The side walls extend 15 m from the front to the rear of the building, with three grouped arched openings consisting of three six-paned timber-framed casement windows, the central window in each group being taller than the others, and one six-paned timber-framed casement window to the rear, on each side wall. There are two single six-paned timber-framed casement windows in the rear wall. All windows, other than the louvre window in the porch, have semi-circular fanlights and textured glass. There are five buttresses along each wall.

A vestry wing extends 4 m out from the northern wall at the rear of the building. There is a timber door on the eastern side of the wing, facing the street, which permits external access to the vestry. The doorway has a trim consisting of a painted red arch with a red cross above the door, inside the arch. There are three concrete steps, painted red, leading up to the door.

Externally the building is painted white with red trim on the external windowsills, fascia and on the trim below the top of the parapet. Gutters are painted green.

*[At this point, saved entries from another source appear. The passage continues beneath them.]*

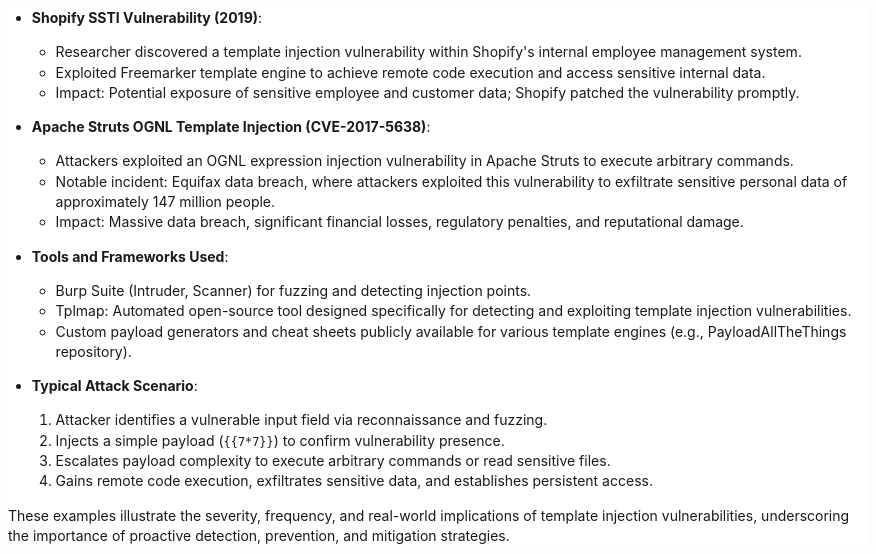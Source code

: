 - **Shopify SSTI Vulnerability (2019)**:

  - Researcher discovered a template injection vulnerability within Shopify's internal employee management system.
  - Exploited Freemarker template engine to achieve remote code execution and access sensitive internal data.
  - Impact: Potential exposure of sensitive employee and customer data; Shopify patched the vulnerability promptly.

- **Apache Struts OGNL Template Injection (CVE-2017-5638)**:

  - Attackers exploited an OGNL expression injection vulnerability in Apache Struts to execute arbitrary commands.
  - Notable incident: Equifax data breach, where attackers exploited this vulnerability to exfiltrate sensitive personal data of approximately 147 million people.
  - Impact: Massive data breach, significant financial losses, regulatory penalties, and reputational damage.

- **Tools and Frameworks Used**:

  - Burp Suite (Intruder, Scanner) for fuzzing and detecting injection points.
  - Tplmap: Automated open-source tool designed specifically for detecting and exploiting template injection vulnerabilities.
  - Custom payload generators and cheat sheets publicly available for various template engines (e.g., PayloadAllTheThings repository).

- **Typical Attack Scenario**:
  1. Attacker identifies a vulnerable input field via reconnaissance and fuzzing.
  2. Injects a simple payload (`{{7*7}}`) to confirm vulnerability presence.
  3. Escalates payload complexity to execute arbitrary commands or read sensitive files.
  4. Gains remote code execution, exfiltrates sensitive data, and establishes persistent access.

These examples illustrate the severity, frequency, and real-world implications of template injection vulnerabilities, underscoring the importance of proactive detection, prevention, and mitigation strategies.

Internally the walls are painted light green with white window frames and white ceilings. The floors of the nave, sanctuary and vestry are of concrete. There is an angled wood-panelled ceiling in the nave. Three overhead fans are suspended from the nave ceiling.

The sanctuary is separated from the nave by a small step, a timber partition that drops from the ceiling, and folding timber doors. An arched opening leads through the northern wall to the vestry. A bench with a sink and laminate cupboard are against one wall of the vestry. This furniture is not significant. The western end of the vestry has been enclosed for a toilet.

No original church furniture remains inside the building.

The grounds consist of lawn with a gravel access driveway along the southern side of the building. A concrete path leads from the building to the gate. Two gate posts and the two external posts from the original front concrete fence remain in place and have embossed crosses. The remainder of the front fence has been replaced with cyclone wire fencing and a new gate, retaining the view of the church from the street. Neither the wire elements of the front fence nor the new green Colourbond fence along the rear and side boundary of the block have heritage significance.

== Heritage listing ==
The former St Saviour's Anglican Church was listed on the Queensland Heritage Register on 24 September 2004 having satisfied the following criteria.

The place is important in demonstrating the evolution or pattern of Queensland's history.

St Saviour's Anglican Church, erected in 1938–39 to service the then expanding population of the Innisfail district, is important in demonstrating the pattern of settlement associated with the growth of North Queensland's sugar industry. In particular it illustrates how the growth of the North Queensland sugar industry during the interwar period generated prosperity in small communities such as South Johnstone, enabling parishioners to construct their places of worship in masonry rather than the more usual timber. It is important also as surviving evidence of the work of the priests of the Bush Brotherhoods of St Barnabas and St Lawrence, who served the Anglican parish of Innisfail from 1931 to 1938.

The place is important in demonstrating the principal characteristics of a particular class of cultural places.

The substantial, rendered masonry church in the Spanish Mission style remains largely intact. It is important in demonstrating the principal characteristics of its type, and is illustrative of its era.

The place has a special association with the life or work of a particular person, group or organisation of importance in Queensland's history.

As a rare and surviving church building constructed by the Bush Brotherhood of St Barnabas and St Lawrence, the former St Saviour's Anglican Church, South Johnstone, has a special association with the work of the Bush Brotherhood, who were important in the Anglican Church's (Church of England) presence in remote areas of Queensland.